Could you return every line of the material that contains the word "array"?

Extracted material below:

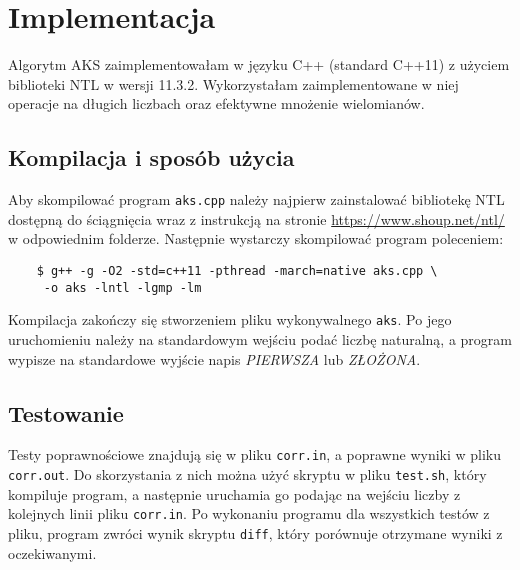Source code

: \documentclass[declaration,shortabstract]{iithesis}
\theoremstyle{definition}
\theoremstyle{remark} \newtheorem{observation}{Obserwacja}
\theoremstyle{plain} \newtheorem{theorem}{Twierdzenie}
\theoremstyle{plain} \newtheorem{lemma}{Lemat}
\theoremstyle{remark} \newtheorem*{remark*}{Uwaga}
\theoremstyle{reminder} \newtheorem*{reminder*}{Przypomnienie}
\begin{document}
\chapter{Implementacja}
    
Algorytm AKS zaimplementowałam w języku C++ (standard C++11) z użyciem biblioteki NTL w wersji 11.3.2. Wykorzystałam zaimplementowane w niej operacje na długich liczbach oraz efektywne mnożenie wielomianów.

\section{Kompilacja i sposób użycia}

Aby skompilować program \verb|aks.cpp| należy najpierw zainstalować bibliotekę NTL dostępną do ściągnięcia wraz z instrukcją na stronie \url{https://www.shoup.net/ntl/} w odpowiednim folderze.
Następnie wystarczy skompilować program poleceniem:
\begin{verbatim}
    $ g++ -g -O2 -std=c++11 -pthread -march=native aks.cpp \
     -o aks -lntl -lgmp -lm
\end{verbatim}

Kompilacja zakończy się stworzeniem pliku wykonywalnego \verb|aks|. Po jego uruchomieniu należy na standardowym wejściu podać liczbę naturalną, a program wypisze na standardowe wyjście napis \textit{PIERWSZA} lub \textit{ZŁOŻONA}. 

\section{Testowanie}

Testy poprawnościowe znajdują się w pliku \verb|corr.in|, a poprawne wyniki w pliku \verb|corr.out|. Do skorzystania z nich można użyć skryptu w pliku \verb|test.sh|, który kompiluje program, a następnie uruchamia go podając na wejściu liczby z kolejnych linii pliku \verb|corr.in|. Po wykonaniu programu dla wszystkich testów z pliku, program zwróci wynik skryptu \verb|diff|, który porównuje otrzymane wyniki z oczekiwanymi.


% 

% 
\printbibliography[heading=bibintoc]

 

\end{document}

End of Extracted material.
Extracted material below:

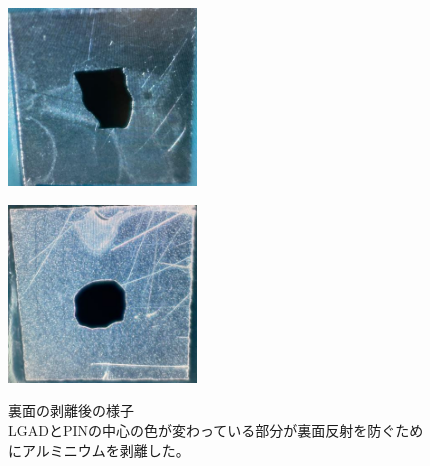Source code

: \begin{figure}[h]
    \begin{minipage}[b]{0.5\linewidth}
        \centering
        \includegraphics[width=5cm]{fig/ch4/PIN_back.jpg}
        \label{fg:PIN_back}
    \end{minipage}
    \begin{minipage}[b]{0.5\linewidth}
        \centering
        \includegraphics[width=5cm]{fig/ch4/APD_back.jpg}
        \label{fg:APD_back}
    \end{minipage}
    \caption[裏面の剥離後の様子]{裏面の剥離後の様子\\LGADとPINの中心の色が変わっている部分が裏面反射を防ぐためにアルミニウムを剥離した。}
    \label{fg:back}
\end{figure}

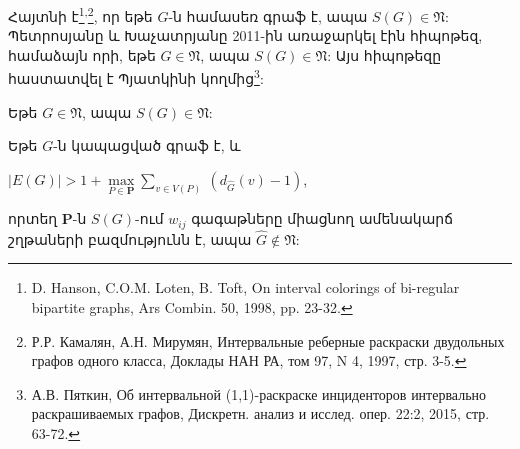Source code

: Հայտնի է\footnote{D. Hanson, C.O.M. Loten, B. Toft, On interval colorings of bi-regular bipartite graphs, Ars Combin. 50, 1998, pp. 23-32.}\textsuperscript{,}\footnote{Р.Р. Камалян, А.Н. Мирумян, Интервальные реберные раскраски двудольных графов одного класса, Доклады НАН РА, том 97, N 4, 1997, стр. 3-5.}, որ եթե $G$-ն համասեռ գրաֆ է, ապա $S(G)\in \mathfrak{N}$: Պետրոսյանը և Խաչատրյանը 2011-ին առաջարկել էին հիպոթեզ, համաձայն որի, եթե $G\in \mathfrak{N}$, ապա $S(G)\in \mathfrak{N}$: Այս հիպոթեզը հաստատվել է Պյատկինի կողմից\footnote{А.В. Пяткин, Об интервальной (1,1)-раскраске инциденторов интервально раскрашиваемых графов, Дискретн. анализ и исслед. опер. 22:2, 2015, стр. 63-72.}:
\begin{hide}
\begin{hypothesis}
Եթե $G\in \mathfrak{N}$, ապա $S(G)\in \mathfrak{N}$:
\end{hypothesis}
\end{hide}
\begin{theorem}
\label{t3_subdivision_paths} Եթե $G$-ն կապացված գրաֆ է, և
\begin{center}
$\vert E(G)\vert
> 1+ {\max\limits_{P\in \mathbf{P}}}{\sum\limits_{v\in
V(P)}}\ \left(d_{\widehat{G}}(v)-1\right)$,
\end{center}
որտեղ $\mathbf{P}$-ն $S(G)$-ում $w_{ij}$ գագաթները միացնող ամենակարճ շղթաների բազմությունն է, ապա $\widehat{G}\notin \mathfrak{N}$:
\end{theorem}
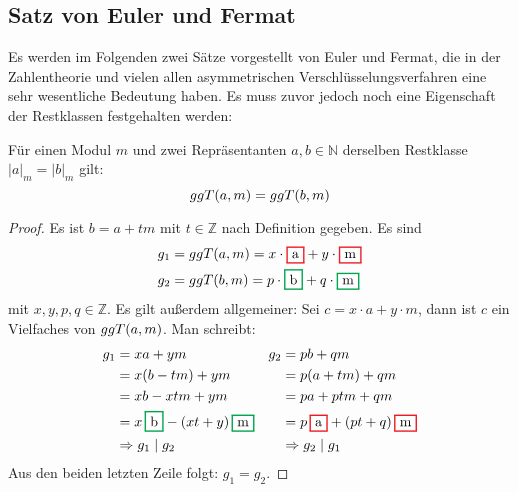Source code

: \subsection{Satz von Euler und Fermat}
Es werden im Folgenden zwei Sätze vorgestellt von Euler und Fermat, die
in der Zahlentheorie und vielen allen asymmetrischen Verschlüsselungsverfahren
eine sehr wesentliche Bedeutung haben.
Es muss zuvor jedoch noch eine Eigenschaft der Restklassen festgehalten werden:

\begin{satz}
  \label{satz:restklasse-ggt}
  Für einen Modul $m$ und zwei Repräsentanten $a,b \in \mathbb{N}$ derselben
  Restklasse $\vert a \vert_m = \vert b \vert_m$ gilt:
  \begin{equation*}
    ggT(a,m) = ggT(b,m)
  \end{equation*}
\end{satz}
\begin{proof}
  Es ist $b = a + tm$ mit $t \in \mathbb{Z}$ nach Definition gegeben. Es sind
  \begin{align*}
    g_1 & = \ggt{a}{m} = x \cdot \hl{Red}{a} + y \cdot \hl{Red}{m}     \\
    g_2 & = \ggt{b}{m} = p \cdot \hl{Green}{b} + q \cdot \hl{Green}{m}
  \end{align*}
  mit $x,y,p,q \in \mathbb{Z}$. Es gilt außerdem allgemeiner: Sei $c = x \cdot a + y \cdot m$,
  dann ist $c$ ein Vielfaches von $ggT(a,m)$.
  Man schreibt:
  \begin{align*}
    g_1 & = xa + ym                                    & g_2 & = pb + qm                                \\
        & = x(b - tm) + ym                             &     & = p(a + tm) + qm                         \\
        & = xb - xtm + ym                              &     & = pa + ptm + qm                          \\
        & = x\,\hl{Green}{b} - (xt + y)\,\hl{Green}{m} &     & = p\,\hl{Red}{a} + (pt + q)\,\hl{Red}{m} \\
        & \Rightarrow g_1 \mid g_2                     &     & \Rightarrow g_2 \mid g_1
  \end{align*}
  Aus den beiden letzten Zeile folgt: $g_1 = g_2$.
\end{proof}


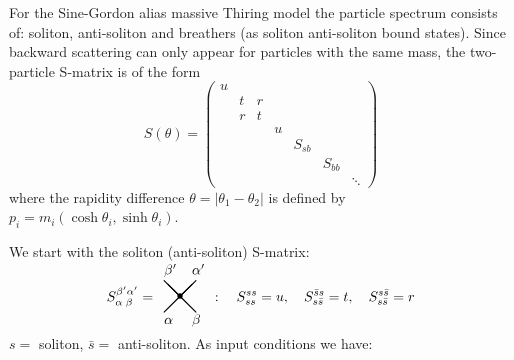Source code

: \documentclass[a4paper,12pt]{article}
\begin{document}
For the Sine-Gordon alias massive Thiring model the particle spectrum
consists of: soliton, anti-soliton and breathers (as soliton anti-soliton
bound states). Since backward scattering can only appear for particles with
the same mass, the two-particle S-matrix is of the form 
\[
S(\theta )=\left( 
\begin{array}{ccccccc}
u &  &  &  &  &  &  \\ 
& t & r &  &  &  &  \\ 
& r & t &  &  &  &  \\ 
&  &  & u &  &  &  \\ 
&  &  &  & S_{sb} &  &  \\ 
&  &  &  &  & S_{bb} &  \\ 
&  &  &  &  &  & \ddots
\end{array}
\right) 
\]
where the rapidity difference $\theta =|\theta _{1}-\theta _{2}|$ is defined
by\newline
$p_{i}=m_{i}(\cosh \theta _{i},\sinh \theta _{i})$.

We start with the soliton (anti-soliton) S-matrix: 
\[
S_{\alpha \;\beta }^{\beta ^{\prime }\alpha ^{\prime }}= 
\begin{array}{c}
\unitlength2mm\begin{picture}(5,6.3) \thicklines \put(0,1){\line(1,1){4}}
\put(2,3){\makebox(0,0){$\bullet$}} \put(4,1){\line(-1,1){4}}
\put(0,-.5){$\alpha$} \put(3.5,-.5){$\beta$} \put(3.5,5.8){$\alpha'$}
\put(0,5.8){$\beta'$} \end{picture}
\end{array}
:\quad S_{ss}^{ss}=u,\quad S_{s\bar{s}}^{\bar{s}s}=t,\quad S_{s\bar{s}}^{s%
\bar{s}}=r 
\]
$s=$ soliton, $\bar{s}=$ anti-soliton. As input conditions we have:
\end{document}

End of Extracted material.

Solution to the exercise
\begin{array}{ccccccc}
\end{array}
\begin{array}{c}
\end{array}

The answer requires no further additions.